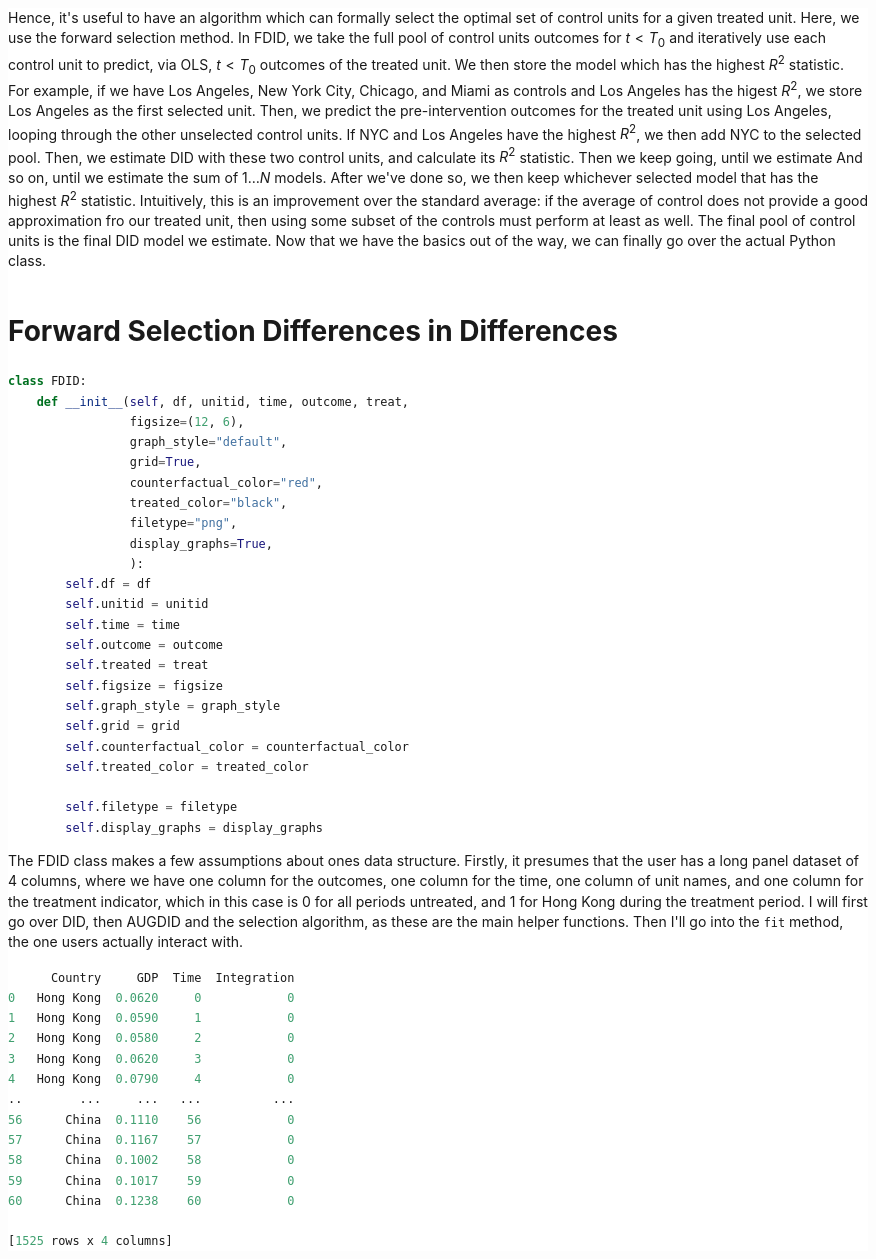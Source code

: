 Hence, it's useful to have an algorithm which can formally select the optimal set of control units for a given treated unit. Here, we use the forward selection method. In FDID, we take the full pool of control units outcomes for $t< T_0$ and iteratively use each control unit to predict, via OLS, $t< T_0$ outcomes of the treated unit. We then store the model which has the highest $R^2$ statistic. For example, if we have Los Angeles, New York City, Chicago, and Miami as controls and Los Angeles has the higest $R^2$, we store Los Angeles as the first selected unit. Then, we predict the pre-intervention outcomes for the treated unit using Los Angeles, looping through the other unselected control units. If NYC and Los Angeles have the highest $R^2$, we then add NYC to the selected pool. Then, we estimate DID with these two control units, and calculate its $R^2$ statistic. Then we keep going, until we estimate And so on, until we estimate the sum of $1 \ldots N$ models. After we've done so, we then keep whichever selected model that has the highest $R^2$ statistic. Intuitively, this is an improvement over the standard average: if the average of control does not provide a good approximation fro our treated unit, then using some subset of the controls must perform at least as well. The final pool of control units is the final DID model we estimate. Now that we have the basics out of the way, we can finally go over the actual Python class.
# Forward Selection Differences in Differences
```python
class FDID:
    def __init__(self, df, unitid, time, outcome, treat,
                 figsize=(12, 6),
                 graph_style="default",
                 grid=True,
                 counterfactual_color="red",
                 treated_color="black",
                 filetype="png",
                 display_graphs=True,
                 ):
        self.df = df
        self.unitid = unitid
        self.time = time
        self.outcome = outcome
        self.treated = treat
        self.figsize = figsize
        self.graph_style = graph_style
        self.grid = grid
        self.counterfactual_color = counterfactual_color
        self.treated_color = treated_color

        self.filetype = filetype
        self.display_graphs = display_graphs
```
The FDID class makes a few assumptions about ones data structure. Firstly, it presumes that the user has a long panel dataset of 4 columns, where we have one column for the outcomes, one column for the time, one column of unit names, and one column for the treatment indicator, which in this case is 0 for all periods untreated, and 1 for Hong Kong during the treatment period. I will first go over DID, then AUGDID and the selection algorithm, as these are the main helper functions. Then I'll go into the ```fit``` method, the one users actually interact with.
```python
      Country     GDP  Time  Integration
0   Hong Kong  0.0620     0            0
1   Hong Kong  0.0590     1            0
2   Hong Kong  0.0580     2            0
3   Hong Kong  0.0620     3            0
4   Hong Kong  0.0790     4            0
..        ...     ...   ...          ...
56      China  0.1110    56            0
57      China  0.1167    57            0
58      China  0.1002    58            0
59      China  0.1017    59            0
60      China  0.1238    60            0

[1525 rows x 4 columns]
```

▸ **What the task asks**
Copy the records exactly as they appear, excluding images.

▸ **Solved problem**
Source code

: Hence, it's useful to have an algorithm which can formally select the optimal set of control units for a given treated unit. Here, we use the forward selection method. In FDID, we take the full pool of control units outcomes for $t< T_0$ and iteratively use each control unit to predict, via OLS, $t< T_0$ outcomes of the treated unit. We then store the model which has the highest $R^2$ statistic. For example, if we have Los Angeles, New York City, Chicago, and Miami as controls and Los Angeles has the higest $R^2$, we store Los Angeles as the first selected unit. Then, we predict the pre-intervention outcomes for the treated unit using Los Angeles, looping through the other unselected control units. If NYC and Los Angeles have the highest $R^2$, we then add NYC to the selected pool. Then, we estimate DID with these two control units, and calculate its $R^2$ statistic. Then we keep going, until we estimate And so on, until we estimate the sum of $1 \ldots N$ models. After we've done so, we then keep whichever selected model that has the highest $R^2$ statistic. Intuitively, this is an improvement over the standard average: if the average of control does not provide a good approximation fro our treated unit, then using some subset of the controls must perform at least as well. The final pool of control units is the final DID model we estimate. Now that we have the basics out of the way, we can finally go over the actual Python class.
# Forward Selection Differences in Differences
```python
class FDID:
    def __init__(self, df, unitid, time, outcome, treat,
                 figsize=(12, 6),
                 graph_style="default",
                 grid=True,
                 counterfactual_color="red",
                 treated_color="black",
                 filetype="png",
                 display_graphs=True,
                 ):
        self.df = df
        self.unitid = unitid
        self.time = time
        self.outcome = outcome
        self.treated = treat
        self.figsize = figsize
        self.graph_style = graph_style
        self.grid = grid
        self.counterfactual_color = counterfactual_color
        self.treated_color = treated_color

        self.filetype = filetype
        self.display_graphs = display_graphs
```
The FDID class makes a few assumptions about ones data structure. Firstly, it presumes that the user has a long panel dataset of 4 columns, where we have one column for the outcomes, one column for the time, one column of unit names, and one column for the treatment indicator, which in this case is 0 for all periods untreated, and 1 for Hong Kong during the treatment period. I will first go over DID, then AUGDID and the selection algorithm, as these are the main helper functions. Then I'll go into the ```fit``` method, the one users actually interact with.
```python
      Country     GDP  Time  Integration
0   Hong Kong  0.0620     0            0
1   Hong Kong  0.0590     1            0
2   Hong Kong  0.0580     2            0
3   Hong Kong  0.0620     3            0
4   Hong Kong  0.0790     4            0
..        ...     ...   ...          ...
56      China  0.1110    56            0
57      China  0.1167    57            0
58      China  0.1002    58            0
59      China  0.1017    59            0
60      China  0.1238    60            0

[1525 rows x 4 columns]
```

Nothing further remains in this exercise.